I'm reading Lady Chatterly atm and am quite surprised. Why the hell anyone ever wanted to ban this novel is beyond me. OK, some of the descriptions of the sexual act are pretty explicit, but the relationship itself is tender and loving. I found out yesterday that Lawrence even toyed with the idea of calling the novel 'Tenderness'. If it was a novel glorifying rape, or the abuse of children, I could understand.

Paulclem
02-25-2014, 05:23 PM
It's easy to underestimate how out of touch those in charge are. It was published over 50 years ago; one of the prosecutors was ridiculed for saying:

The prosecution was ridiculed for being out of touch with changing social norms when the chief prosecutor, Mervyn Griffith-Jones, asked if it were the kind of book "you would wish your wife or servants to read".
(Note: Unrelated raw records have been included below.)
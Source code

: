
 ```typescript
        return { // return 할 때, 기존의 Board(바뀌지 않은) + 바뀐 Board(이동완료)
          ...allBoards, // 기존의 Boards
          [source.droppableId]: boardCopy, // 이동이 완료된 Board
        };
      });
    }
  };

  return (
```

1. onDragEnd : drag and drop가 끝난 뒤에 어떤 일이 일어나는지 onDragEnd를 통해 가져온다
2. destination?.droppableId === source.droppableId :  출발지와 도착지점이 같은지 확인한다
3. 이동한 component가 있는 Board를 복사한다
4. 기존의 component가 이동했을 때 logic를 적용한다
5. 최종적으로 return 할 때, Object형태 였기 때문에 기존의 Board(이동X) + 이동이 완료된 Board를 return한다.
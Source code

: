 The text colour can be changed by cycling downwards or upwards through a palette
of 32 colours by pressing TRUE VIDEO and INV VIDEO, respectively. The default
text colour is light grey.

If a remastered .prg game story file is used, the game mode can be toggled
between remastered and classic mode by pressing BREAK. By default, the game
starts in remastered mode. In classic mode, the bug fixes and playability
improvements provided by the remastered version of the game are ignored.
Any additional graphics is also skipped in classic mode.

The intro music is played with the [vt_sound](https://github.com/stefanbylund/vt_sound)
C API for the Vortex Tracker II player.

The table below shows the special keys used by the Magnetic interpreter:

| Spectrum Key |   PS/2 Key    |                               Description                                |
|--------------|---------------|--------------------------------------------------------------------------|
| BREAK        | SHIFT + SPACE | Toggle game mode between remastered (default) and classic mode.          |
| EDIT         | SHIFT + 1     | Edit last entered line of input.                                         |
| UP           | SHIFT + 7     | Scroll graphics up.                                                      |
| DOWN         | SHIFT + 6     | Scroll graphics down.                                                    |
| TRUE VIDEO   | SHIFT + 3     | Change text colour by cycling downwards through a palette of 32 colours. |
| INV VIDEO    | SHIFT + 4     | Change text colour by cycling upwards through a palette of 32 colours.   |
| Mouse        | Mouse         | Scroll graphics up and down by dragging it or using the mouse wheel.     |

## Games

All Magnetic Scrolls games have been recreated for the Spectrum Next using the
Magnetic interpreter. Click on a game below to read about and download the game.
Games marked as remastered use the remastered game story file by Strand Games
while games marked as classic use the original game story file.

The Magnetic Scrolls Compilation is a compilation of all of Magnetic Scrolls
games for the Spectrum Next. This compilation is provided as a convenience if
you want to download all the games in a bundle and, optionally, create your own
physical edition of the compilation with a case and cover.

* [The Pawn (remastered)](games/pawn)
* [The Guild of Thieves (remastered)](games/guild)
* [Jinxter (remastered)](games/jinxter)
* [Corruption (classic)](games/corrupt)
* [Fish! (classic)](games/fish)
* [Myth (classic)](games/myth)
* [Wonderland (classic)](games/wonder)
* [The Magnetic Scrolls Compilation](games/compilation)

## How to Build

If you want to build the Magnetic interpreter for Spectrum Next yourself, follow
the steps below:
http://en.wikipedia.org/wiki/Lady_Chatterley%27s_Lover

The prosecutor most probably grew up with Victorian sensibilities, even though it was 1960.

I read the book in my twenties, and was undewhelmed by its notoriety. One thing I read recently was how particular Lawrence was with his "empathy". He reduces Clifford Chatterley - the wheelchair bound husband of Connie - to a cypher for the disconnect between this deeper feeling Lawrence wrote around. His portrait is very unsympathetic given his predicament. I was going off Lawrence by the time I read this.

Seasider
02-27-2014, 07:40 AM
Surprised you didn't mention"sons and Lovers" That gives plenty of information about Lawrence's eventual character.

Gladys
02-28-2014, 02:12 AM
He reduces Clifford Chatterley - the wheelchair bound husband of Connie - to a cypher for the disconnect between this deeper feeling Lawrence wrote around. His portrait is very unsympathetic given his predicament.

And if the rather unlike-able Paul Morel in Sons and Lovers is akin to Lawrence himself, it is generous of the author to give us the benefit of this telling self-portrait.

kelby_lake
02-28-2014, 05:22 PM
And if the rather unlike-able Paul Morel in Sons and Lovers is akin to Lawrence himself, it is generous of the author to give us the benefit of this telling self-portrait.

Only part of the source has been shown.